▶ **TASK OBJECTIVE**: Retype word for word the stretch of entries below from the line that has "- optionalattributes : list" through the line that has "Repositorio en el", and omit the pictures.

▬▬▬

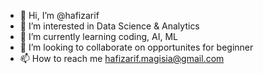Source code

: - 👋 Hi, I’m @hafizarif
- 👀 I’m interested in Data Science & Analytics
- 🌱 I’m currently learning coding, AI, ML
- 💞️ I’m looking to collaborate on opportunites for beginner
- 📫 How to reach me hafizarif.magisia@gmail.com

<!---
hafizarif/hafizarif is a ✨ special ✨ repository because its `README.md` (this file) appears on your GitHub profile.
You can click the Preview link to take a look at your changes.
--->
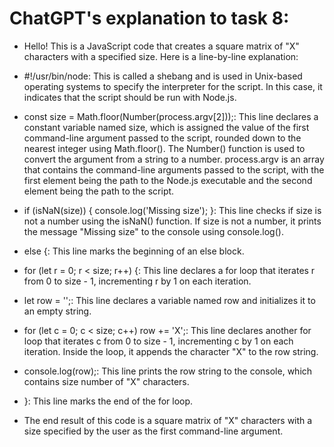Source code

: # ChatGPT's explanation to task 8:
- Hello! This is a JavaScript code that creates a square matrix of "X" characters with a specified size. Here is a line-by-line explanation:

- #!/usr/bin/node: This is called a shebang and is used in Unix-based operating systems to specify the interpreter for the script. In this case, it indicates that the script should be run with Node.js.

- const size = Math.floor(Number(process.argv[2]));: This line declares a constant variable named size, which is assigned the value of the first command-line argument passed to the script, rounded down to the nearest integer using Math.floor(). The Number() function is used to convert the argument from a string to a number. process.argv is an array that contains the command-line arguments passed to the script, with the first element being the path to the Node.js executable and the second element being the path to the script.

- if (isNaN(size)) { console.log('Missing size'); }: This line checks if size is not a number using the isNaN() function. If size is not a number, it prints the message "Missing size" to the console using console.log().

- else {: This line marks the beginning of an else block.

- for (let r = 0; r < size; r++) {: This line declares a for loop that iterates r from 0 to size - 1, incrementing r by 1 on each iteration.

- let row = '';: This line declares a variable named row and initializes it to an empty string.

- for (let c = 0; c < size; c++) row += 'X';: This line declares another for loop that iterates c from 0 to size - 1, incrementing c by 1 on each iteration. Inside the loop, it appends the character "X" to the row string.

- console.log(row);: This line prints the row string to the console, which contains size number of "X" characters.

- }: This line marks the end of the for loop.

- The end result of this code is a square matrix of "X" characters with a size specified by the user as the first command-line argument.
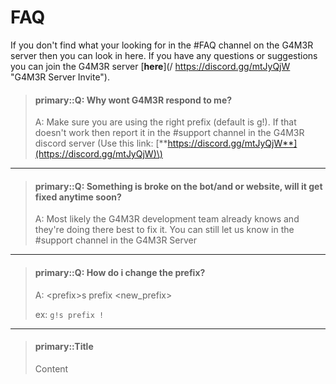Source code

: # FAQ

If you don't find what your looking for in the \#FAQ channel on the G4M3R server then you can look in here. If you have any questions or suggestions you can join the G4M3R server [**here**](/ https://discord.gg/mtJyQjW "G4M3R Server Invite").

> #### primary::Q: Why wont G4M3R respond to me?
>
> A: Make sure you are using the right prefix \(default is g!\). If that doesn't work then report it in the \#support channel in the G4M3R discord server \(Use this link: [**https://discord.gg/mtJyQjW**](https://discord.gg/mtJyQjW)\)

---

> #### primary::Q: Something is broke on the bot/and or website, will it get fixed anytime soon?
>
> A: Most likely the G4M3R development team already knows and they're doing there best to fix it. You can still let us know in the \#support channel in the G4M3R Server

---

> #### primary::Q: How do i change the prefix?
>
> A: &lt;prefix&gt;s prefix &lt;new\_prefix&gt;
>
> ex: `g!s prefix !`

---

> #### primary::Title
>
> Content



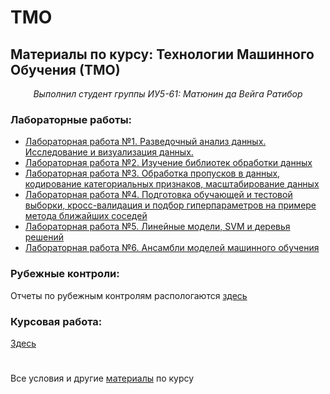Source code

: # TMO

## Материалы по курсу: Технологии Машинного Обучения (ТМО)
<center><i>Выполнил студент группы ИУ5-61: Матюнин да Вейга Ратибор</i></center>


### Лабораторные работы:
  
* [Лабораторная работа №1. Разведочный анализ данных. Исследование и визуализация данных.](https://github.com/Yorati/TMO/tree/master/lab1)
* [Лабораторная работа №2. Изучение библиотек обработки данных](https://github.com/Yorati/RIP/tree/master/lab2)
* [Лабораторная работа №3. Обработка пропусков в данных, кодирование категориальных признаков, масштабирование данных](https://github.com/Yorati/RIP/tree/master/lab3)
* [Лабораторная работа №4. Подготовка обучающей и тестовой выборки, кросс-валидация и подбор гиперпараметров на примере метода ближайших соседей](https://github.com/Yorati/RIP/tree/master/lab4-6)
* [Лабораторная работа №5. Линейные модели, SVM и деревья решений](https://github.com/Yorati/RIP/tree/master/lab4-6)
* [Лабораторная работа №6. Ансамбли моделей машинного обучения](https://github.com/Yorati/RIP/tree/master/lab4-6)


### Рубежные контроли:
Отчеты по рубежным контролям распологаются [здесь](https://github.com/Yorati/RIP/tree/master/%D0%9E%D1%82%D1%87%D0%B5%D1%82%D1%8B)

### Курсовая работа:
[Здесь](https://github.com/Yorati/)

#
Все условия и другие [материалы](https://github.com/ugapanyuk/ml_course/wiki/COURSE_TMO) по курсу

▬▬▬

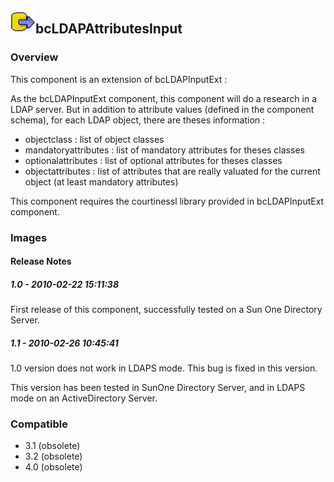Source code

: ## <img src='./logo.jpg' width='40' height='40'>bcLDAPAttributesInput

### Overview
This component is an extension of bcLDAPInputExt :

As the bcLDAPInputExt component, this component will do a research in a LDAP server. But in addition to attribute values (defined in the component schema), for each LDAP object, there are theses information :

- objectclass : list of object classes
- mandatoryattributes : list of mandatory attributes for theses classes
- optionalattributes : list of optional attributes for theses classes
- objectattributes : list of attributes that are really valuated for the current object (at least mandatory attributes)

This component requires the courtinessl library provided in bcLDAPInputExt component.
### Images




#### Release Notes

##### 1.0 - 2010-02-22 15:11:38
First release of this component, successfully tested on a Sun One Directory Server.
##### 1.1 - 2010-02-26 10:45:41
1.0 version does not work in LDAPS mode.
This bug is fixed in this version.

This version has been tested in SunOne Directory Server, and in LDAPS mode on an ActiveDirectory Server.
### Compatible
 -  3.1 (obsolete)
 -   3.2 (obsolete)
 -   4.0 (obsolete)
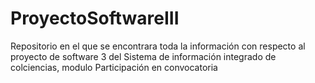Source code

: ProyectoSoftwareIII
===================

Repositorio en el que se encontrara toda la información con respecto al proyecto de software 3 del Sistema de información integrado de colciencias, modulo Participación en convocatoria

▬▬▬

▶ **REPLY TO THE EXERCISE**:
- optionalattributes : list of optional attributes for theses classes
- objectattributes : list of attributes that are really valuated for the current object (at least mandatory attributes)

This component requires the courtinessl library provided in bcLDAPInputExt component.
### Images




#### Release Notes

##### 1.0 - 2010-02-22 15:11:38
First release of this component, successfully tested on a Sun One Directory Server.
##### 1.1 - 2010-02-26 10:45:41
1.0 version does not work in LDAPS mode.
This bug is fixed in this version.

This version has been tested in SunOne Directory Server, and in LDAPS mode on an ActiveDirectory Server.
### Compatible
 -  3.1 (obsolete)
 -   3.2 (obsolete)
 -   4.0 (obsolete)
Source code

: ProyectoSoftwareIII
===================

Repositorio en el que se encontrara toda la información con respecto al proyecto de software 3 del Sistema de información integrado de colciencias, modulo Participación en convocatoria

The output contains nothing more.